Java Garbage Collector algorithms
We all know what a garbage collector algorithm is. But have you ever asked how this algorithm really work ? Are there multiple algorithms from which we can choose ? If yes, how do we make sure we use the right algorithm for our application ? We will go through a few implementation and we will see what algorithm fits the best for our use case.
But, let’s start first discussing about memory.
When our application runs it needs access to the computer memory to store, for example, the object that we create.
In Java, the memory is split in two areas: The Stack and The Heap
What are these areas you may ask. Let’s take each of them separately.
The Stack is used by Java to store primitive values and references to the objects stored in the heap. The Stack is a very effective data structure being managed completely by the JVM.
Each thread operates on its own stack, meaning that in our application we don’t have only a stack, we may have multiple stacks.
How it’s data pushed and pulled to and from the stack memory ? It behaves as a stack data structure following the Last-In-First-Out (LIFO) rule. What does it mean ? It means we can push and pull data only from the top.
Always the last entry added is the first entry removed.
The heap memory is used to store the objects created by the running application. It is divided in multiple parts:
- Young Generation — here is where are stored all the new created objects. From time to time a minor garbage collector will run on this area to remove the garbage and to compact the memory.
- Old Generations — here is where long surviving objects are stored.
Long story short, every time we create a new object, the reference goes to the stack memory and the object goes to the heap memory. This is it!
Before talking about different types of GC algorithms, let’s see how the GC works in general.
A Garbage Collector algorithm consists of three steps:
Let’s take each step one by one.
The algorithms starts with the mark step. What does exactly at this step ? It goes through the stack memory and it marks all the existing references. The interesting part here is if we have more objects in memory without a reference and less references in the stack (meaning that we have more garbage to collect) the algorithm is faster.
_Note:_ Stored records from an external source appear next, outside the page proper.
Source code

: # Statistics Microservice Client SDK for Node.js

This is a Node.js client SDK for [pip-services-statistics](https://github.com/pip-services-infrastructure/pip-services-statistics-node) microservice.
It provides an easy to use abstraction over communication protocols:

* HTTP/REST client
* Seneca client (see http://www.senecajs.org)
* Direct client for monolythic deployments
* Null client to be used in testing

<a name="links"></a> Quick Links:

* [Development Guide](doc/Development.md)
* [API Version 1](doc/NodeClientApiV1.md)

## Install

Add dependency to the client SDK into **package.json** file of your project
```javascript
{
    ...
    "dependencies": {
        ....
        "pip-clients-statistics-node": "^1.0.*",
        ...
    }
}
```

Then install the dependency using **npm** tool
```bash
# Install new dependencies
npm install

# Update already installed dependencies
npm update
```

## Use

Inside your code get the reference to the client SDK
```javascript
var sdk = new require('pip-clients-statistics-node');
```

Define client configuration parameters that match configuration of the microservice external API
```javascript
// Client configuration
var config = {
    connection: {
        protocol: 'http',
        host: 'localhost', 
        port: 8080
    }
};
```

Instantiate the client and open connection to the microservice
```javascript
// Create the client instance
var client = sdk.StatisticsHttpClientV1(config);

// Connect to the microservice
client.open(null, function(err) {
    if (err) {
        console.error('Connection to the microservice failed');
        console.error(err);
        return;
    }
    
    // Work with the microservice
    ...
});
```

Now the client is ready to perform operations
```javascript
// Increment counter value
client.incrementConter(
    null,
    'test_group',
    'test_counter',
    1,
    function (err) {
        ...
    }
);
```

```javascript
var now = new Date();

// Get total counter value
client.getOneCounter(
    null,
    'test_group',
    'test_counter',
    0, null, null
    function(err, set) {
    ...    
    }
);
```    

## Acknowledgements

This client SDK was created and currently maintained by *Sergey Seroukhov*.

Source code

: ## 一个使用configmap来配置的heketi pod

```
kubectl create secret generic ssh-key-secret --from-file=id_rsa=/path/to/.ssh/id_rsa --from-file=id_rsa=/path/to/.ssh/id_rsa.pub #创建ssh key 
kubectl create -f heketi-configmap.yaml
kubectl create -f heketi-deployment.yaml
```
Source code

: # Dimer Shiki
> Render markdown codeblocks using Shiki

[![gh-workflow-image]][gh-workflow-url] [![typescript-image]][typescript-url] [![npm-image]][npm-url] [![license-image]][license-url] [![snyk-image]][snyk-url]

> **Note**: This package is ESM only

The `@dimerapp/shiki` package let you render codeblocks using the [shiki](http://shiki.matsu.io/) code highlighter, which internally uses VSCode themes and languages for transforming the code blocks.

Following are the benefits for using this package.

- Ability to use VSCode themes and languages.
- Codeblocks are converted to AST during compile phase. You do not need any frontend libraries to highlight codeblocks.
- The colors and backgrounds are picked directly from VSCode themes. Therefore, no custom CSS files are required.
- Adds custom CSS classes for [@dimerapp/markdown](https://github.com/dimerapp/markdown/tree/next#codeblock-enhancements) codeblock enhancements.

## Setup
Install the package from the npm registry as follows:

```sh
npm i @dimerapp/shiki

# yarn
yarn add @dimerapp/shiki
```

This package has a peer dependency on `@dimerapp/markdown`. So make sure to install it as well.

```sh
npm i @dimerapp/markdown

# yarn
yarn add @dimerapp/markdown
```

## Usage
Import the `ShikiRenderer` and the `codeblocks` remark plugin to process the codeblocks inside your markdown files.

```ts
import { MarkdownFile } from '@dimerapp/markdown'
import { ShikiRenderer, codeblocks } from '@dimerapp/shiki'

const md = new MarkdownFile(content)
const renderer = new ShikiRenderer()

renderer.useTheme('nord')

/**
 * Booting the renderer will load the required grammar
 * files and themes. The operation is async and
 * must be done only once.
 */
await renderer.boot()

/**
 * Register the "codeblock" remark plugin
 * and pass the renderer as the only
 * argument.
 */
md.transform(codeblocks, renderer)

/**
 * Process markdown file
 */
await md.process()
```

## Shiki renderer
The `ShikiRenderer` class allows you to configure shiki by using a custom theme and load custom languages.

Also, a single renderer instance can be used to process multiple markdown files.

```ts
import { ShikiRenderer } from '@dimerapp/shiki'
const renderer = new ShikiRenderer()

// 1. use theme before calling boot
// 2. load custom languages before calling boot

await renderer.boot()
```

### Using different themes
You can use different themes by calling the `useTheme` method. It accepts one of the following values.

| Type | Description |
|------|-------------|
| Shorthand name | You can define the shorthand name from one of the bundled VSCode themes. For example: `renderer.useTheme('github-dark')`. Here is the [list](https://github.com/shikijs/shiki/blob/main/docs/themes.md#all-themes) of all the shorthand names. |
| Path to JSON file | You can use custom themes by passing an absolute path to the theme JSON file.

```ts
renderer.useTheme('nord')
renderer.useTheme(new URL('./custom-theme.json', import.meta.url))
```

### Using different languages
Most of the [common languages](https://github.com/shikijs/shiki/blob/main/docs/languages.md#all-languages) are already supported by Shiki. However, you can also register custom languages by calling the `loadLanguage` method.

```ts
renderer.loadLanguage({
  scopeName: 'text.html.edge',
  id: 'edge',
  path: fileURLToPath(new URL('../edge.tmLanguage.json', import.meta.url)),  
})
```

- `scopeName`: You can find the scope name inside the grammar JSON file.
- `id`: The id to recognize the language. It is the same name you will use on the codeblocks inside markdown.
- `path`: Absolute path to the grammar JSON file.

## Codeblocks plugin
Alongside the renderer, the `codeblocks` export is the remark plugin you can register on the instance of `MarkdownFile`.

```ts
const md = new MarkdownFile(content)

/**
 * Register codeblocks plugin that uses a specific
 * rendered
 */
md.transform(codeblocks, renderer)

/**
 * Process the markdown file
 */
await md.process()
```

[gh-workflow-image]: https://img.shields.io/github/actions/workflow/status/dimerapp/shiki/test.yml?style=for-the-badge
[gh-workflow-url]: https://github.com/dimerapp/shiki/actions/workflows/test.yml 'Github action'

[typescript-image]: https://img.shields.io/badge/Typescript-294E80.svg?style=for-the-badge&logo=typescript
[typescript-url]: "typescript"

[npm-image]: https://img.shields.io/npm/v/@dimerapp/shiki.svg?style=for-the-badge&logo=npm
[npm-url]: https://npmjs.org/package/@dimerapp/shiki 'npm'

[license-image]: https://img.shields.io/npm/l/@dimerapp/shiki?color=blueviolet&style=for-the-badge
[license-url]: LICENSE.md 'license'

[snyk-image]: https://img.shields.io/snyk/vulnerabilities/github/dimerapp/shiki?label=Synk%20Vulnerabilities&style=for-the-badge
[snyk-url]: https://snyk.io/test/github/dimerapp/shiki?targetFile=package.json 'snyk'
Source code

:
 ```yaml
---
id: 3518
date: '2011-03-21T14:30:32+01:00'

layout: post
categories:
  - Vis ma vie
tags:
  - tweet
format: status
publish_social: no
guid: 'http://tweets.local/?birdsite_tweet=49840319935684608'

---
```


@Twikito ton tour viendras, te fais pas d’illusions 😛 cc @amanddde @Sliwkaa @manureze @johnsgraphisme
The algorithm uses the information from the first step and it goes to the “sweep” step when it removes all the objects without a reference.
The last step is when the algorithm moves all the remaining object to a new memory area.
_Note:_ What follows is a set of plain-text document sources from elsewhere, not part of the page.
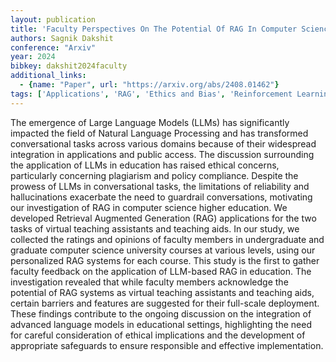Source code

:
 ```yaml
---
layout: publication
title: 'Faculty Perspectives On The Potential Of RAG In Computer Science Higher Education'
authors: Sagnik Dakshit
conference: "Arxiv"
year: 2024
bibkey: dakshit2024faculty
additional_links:
  - {name: "Paper", url: "https://arxiv.org/abs/2408.01462"}
tags: ['Applications', 'RAG', 'Ethics and Bias', 'Reinforcement Learning']
---
```

The emergence of Large Language Models (LLMs) has significantly impacted the
field of Natural Language Processing and has transformed conversational tasks
across various domains because of their widespread integration in applications
and public access. The discussion surrounding the application of LLMs in
education has raised ethical concerns, particularly concerning plagiarism and
policy compliance. Despite the prowess of LLMs in conversational tasks, the
limitations of reliability and hallucinations exacerbate the need to guardrail
conversations, motivating our investigation of RAG in computer science higher
education. We developed Retrieval Augmented Generation (RAG) applications for
the two tasks of virtual teaching assistants and teaching aids. In our study,
we collected the ratings and opinions of faculty members in undergraduate and
graduate computer science university courses at various levels, using our
personalized RAG systems for each course. This study is the first to gather
faculty feedback on the application of LLM-based RAG in education. The
investigation revealed that while faculty members acknowledge the potential of
RAG systems as virtual teaching assistants and teaching aids, certain barriers
and features are suggested for their full-scale deployment. These findings
contribute to the ongoing discussion on the integration of advanced language
models in educational settings, highlighting the need for careful consideration
of ethical implications and the development of appropriate safeguards to ensure
responsible and effective implementation.
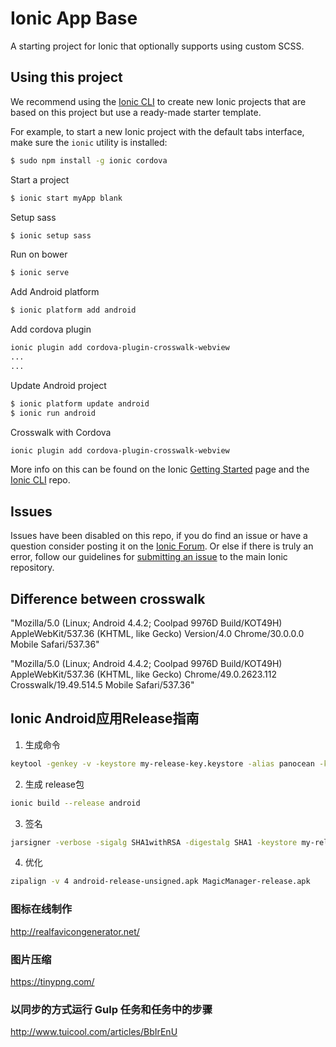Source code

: Ionic App Base
=====================

A starting project for Ionic that optionally supports using custom SCSS.

## Using this project

We recommend using the [Ionic CLI](https://github.com/driftyco/ionic-cli) to create new Ionic projects that are based on this project but use a ready-made starter template.

For example, to start a new Ionic project with the default tabs interface, make sure the `ionic` utility is installed:

```bash
$ sudo npm install -g ionic cordova
```

Start a project

```bash
$ ionic start myApp blank
```

Setup sass

```bash
$ ionic setup sass
```

Run on bower

```bash
$ ionic serve
```

Add Android platform

```bash
$ ionic platform add android
```

Add cordova plugin
```bash
ionic plugin add cordova-plugin-crosswalk-webview
...
...
```

Update Android project
```bash
$ ionic platform update android
$ ionic run android
```

Crosswalk with Cordova
```bash
ionic plugin add cordova-plugin-crosswalk-webview
```

<preference name="xwalk64bit" value="xwalk64bit" />

More info on this can be found on the Ionic [Getting Started](http://ionicframework.com/getting-started) page and the [Ionic CLI](https://github.com/driftyco/ionic-cli) repo.

## Issues
Issues have been disabled on this repo, if you do find an issue or have a question consider posting it on the [Ionic Forum](http://forum.ionicframework.com/).  Or else if there is truly an error, follow our guidelines for [submitting an issue](http://ionicframework.com/submit-issue/) to the main Ionic repository.


## Difference between crosswalk

"Mozilla/5.0 (Linux; Android 4.4.2; Coolpad 9976D Build/KOT49H) AppleWebKit/537.36 (KHTML, like Gecko) Version/4.0 Chrome/30.0.0.0 Mobile Safari/537.36"

"Mozilla/5.0 (Linux; Android 4.4.2; Coolpad 9976D Build/KOT49H) AppleWebKit/537.36 (KHTML, like Gecko) Chrome/49.0.2623.112 Crosswalk/19.49.514.5 Mobile Safari/537.36"


## Ionic Android应用Release指南
1) 生成命令
```bash
keytool -genkey -v -keystore my-release-key.keystore -alias panocean -keyalg RSA -keysize 2048 -validity 10000
```
2) 生成 release包
```bash
ionic build --release android
```
3) 签名
```bash
jarsigner -verbose -sigalg SHA1withRSA -digestalg SHA1 -keystore my-release-key.keystore /Users/suxindao/work/billboard/platforms/android/build/outputs/apk/android-release-unsigned.apk panocean
```
4) 优化
```bash
zipalign -v 4 android-release-unsigned.apk MagicManager-release.apk
```

### 图标在线制作
http://realfavicongenerator.net/

### 图片压缩
https://tinypng.com/

### 以同步的方式运行 Gulp 任务和任务中的步骤
http://www.tuicool.com/articles/BbIrEnU
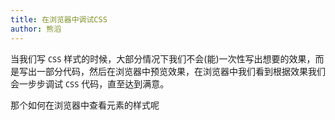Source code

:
 ```yaml
---
title: 在浏览器中调试CSS
author: 熊滔
---
```


当我们写 `CSS` 样式的时候，大部分情况下我们不会(能)一次性写出想要的效果，而是写出一部分代码，然后在浏览器中预览效果，在浏览器中我们看到根据效果我们会一步步调试 `CSS` 代码，直至达到满意。

那个如何在浏览器中查看元素的样式呢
Let’s see the exactly steps in a more visual way. In the following picture we have the heap memory divided in 2 main parts(as we discussed): Young Generation and Old Generation.
Let’s suppose we start running the application and we create new objects.
Object a = new Object();
Object b = new Object();
Object g = new Object();
All the new created object will go directly in the Young Generation in the Eden area.
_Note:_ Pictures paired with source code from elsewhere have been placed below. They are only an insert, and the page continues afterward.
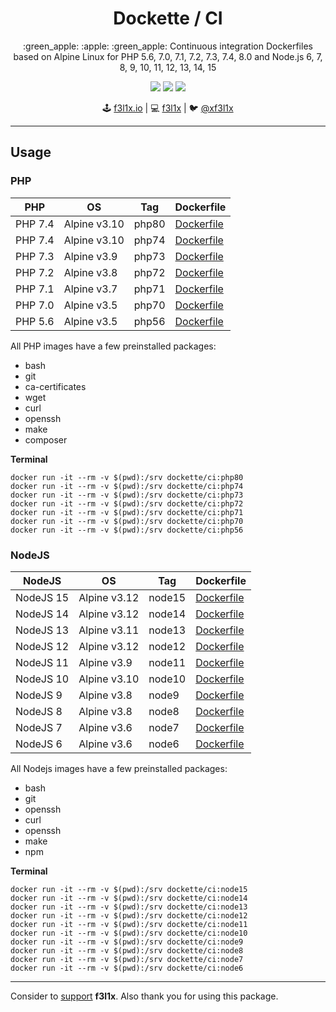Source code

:<h1 align=center>Dockette / CI</h1>

<p align=center>
    :green_apple: :apple: :green_apple: Continuous integration Dockerfiles based on Alpine Linux 
    for PHP 5.6, 7.0, 7.1, 7.2, 7.3, 7.4, 8.0
    and Node.js 6, 7, 8, 9, 10, 11, 12, 13, 14, 15
</p>

<p align=center>
  <a href="https://hub.docker.com/r/dockette/ci/"><img src="https://badgen.net/docker/pulls/library/ubuntu"></a>
  <a href="https://bit.ly/ctteg"><img src="https://badgen.net/badge/support/gitter/cyan"></a>
  <a href="https://github.com/sponsors/f3l1x"><img src="https://badgen.net/badge/sponsor/donations/F96854"></a>
</p>

<p align=center>
🕹 <a href="https://f3l1x.io">f3l1x.io</a> | 💻 <a href="https://github.com/f3l1x">f3l1x</a> | 🐦 <a href="https://twitter.com/xf3l1x">@xf3l1x</a>
</p>

-----

## Usage

### PHP

| PHP      | OS           | Tag    | Dockerfile                                                                 |
|----------|--------------|--------|----------------------------------------------------------------------------|
| PHP 7.4  | Alpine v3.10 | php80  | [Dockerfile](https://github.com/dockette/ci/blob/master/php80/Dockerfile)  |
| PHP 7.4  | Alpine v3.10 | php74  | [Dockerfile](https://github.com/dockette/ci/blob/master/php74/Dockerfile)  |
| PHP 7.3  | Alpine v3.9  | php73  | [Dockerfile](https://github.com/dockette/ci/blob/master/php73/Dockerfile)  |
| PHP 7.2  | Alpine v3.8  | php72  | [Dockerfile](https://github.com/dockette/ci/blob/master/php72/Dockerfile)  |
| PHP 7.1  | Alpine v3.7  | php71  | [Dockerfile](https://github.com/dockette/ci/blob/master/php71/Dockerfile)  |
| PHP 7.0  | Alpine v3.5  | php70  | [Dockerfile](https://github.com/dockette/ci/blob/master/php70/Dockerfile)  |
| PHP 5.6  | Alpine v3.5  | php56  | [Dockerfile](https://github.com/dockette/ci/blob/master/php56/Dockerfile)  |

All PHP images have a few preinstalled packages:

- bash
- git 
- ca-certificates 
- wget 
- curl 
- openssh 
- make
- composer

**Terminal**

```
docker run -it --rm -v $(pwd):/srv dockette/ci:php80
docker run -it --rm -v $(pwd):/srv dockette/ci:php74
docker run -it --rm -v $(pwd):/srv dockette/ci:php73
docker run -it --rm -v $(pwd):/srv dockette/ci:php72
docker run -it --rm -v $(pwd):/srv dockette/ci:php71
docker run -it --rm -v $(pwd):/srv dockette/ci:php70
docker run -it --rm -v $(pwd):/srv dockette/ci:php56
```

### NodeJS

| NodeJS          | OS           | Tag           | Dockerfile                                                                 |
|-----------------|--------------|---------------|----------------------------------------------------------------------------|
| NodeJS 15       | Alpine v3.12 | node15        | [Dockerfile](https://github.com/dockette/ci/blob/master/node15/Dockerfile)  |
| NodeJS 14       | Alpine v3.12 | node14        | [Dockerfile](https://github.com/dockette/ci/blob/master/node14/Dockerfile)  |
| NodeJS 13       | Alpine v3.11 | node13        | [Dockerfile](https://github.com/dockette/ci/blob/master/node13/Dockerfile)  |
| NodeJS 12       | Alpine v3.12 | node12        | [Dockerfile](https://github.com/dockette/ci/blob/master/node12/Dockerfile)  |
| NodeJS 11       | Alpine v3.9  | node11        | [Dockerfile](https://github.com/dockette/ci/blob/master/node11/Dockerfile)  |
| NodeJS 10       | Alpine v3.10 | node10        | [Dockerfile](https://github.com/dockette/ci/blob/master/node10/Dockerfile)  |
| NodeJS 9        | Alpine v3.8  | node9         | [Dockerfile](https://github.com/dockette/ci/blob/master/node9/Dockerfile)  |
| NodeJS 8        | Alpine v3.8  | node8         | [Dockerfile](https://github.com/dockette/ci/blob/master/node8/Dockerfile)  |
| NodeJS 7        | Alpine v3.6  | node7         | [Dockerfile](https://github.com/dockette/ci/blob/master/node7/Dockerfile)  |
| NodeJS 6        | Alpine v3.6  | node6         | [Dockerfile](https://github.com/dockette/ci/blob/master/node6/Dockerfile)  |

All Nodejs images have a few preinstalled packages:

- bash 
- git 
- openssh
- curl
- openssh 
- make
- npm

**Terminal**

```
docker run -it --rm -v $(pwd):/srv dockette/ci:node15
docker run -it --rm -v $(pwd):/srv dockette/ci:node14
docker run -it --rm -v $(pwd):/srv dockette/ci:node13
docker run -it --rm -v $(pwd):/srv dockette/ci:node12
docker run -it --rm -v $(pwd):/srv dockette/ci:node11
docker run -it --rm -v $(pwd):/srv dockette/ci:node10
docker run -it --rm -v $(pwd):/srv dockette/ci:node9
docker run -it --rm -v $(pwd):/srv dockette/ci:node8
docker run -it --rm -v $(pwd):/srv dockette/ci:node7
docker run -it --rm -v $(pwd):/srv dockette/ci:node6
```

-----

Consider to [support](https://github.com/sponsors/f3l1x) **f3l1x**. Also thank you for using this package.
Now let’s assign null to some of our references.
b = null;
d = null;
g = null;
This means that the object that previous were referenced by this variables , now are eligible for garbage collector. Why ? Because there is no way for our application to access this objects again.
When the Eden area is full, a Minor Garbage Collector is triggered. It will do its job by following the 3 steps algorithm: mark, sweep and compact .
In the mark phase, as we discussed previously , it will mark all the references from stack.
At this point, the algorithm knows that the objects in gray have no references and are eligible to be collected.
In the next phase, the objects with no reference are removed from the memory.
Finally,in the last phase of the algorithm, all the objects are compacted to a new memory area.
So, after the first run of the minor garbage collector, the unreferenced objects are removed and the remaining objects are compacted to a new memory area, called Survivor 0. At this point, the Eden area is free and we can create new objects.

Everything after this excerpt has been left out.